> _Description of the task_
Copy all records verbatim.

> _Task input_
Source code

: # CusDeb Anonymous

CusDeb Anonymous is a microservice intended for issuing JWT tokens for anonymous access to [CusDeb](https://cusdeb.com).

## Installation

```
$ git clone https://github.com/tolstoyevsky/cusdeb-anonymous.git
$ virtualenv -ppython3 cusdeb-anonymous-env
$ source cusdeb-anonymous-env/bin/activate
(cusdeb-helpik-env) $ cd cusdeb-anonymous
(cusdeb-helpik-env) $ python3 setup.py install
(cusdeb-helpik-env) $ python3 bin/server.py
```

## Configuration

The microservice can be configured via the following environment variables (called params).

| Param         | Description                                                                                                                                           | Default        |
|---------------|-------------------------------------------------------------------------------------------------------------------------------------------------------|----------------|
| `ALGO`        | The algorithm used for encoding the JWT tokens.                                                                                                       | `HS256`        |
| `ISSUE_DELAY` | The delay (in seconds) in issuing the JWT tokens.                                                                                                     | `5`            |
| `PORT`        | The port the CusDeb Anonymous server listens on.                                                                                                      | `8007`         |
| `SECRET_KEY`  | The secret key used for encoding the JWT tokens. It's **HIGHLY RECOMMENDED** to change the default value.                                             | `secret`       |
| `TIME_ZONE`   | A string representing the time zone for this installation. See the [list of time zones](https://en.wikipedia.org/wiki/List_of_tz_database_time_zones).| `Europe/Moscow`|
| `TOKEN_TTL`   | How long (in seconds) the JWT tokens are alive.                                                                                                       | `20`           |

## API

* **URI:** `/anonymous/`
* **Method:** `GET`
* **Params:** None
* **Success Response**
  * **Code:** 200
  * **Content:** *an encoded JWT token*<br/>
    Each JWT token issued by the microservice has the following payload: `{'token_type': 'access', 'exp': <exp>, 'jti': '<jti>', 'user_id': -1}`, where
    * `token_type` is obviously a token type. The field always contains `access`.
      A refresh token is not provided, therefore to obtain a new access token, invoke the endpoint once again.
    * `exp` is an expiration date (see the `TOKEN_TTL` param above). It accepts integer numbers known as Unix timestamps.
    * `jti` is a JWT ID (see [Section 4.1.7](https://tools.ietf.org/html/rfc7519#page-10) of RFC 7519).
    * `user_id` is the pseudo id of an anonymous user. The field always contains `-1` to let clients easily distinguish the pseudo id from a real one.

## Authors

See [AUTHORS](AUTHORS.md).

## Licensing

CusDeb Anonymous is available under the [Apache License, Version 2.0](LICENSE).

> _Written response_
Source code

: # CusDeb Anonymous

CusDeb Anonymous is a microservice intended for issuing JWT tokens for anonymous access to [CusDeb](https://cusdeb.com).

## Installation

```
$ git clone https://github.com/tolstoyevsky/cusdeb-anonymous.git
$ virtualenv -ppython3 cusdeb-anonymous-env
$ source cusdeb-anonymous-env/bin/activate
(cusdeb-helpik-env) $ cd cusdeb-anonymous
(cusdeb-helpik-env) $ python3 setup.py install
(cusdeb-helpik-env) $ python3 bin/server.py
```

## Configuration

The microservice can be configured via the following environment variables (called params).

| Param         | Description                                                                                                                                           | Default        |
|---------------|-------------------------------------------------------------------------------------------------------------------------------------------------------|----------------|
| `ALGO`        | The algorithm used for encoding the JWT tokens.                                                                                                       | `HS256`        |
| `ISSUE_DELAY` | The delay (in seconds) in issuing the JWT tokens.                                                                                                     | `5`            |
| `PORT`        | The port the CusDeb Anonymous server listens on.                                                                                                      | `8007`         |
| `SECRET_KEY`  | The secret key used for encoding the JWT tokens. It's **HIGHLY RECOMMENDED** to change the default value.                                             | `secret`       |
| `TIME_ZONE`   | A string representing the time zone for this installation. See the [list of time zones](https://en.wikipedia.org/wiki/List_of_tz_database_time_zones).| `Europe/Moscow`|
| `TOKEN_TTL`   | How long (in seconds) the JWT tokens are alive.                                                                                                       | `20`           |

## API

* **URI:** `/anonymous/`
* **Method:** `GET`
* **Params:** None
* **Success Response**
  * **Code:** 200
  * **Content:** *an encoded JWT token*<br/>
    Each JWT token issued by the microservice has the following payload: `{'token_type': 'access', 'exp': <exp>, 'jti': '<jti>', 'user_id': -1}`, where
    * `token_type` is obviously a token type. The field always contains `access`.
      A refresh token is not provided, therefore to obtain a new access token, invoke the endpoint once again.
    * `exp` is an expiration date (see the `TOKEN_TTL` param above). It accepts integer numbers known as Unix timestamps.
    * `jti` is a JWT ID (see [Section 4.1.7](https://tools.ietf.org/html/rfc7519#page-10) of RFC 7519).
    * `user_id` is the pseudo id of an anonymous user. The field always contains `-1` to let clients easily distinguish the pseudo id from a real one.

## Authors

See [AUTHORS](AUTHORS.md).

## Licensing

CusDeb Anonymous is available under the [Apache License, Version 2.0](LICENSE).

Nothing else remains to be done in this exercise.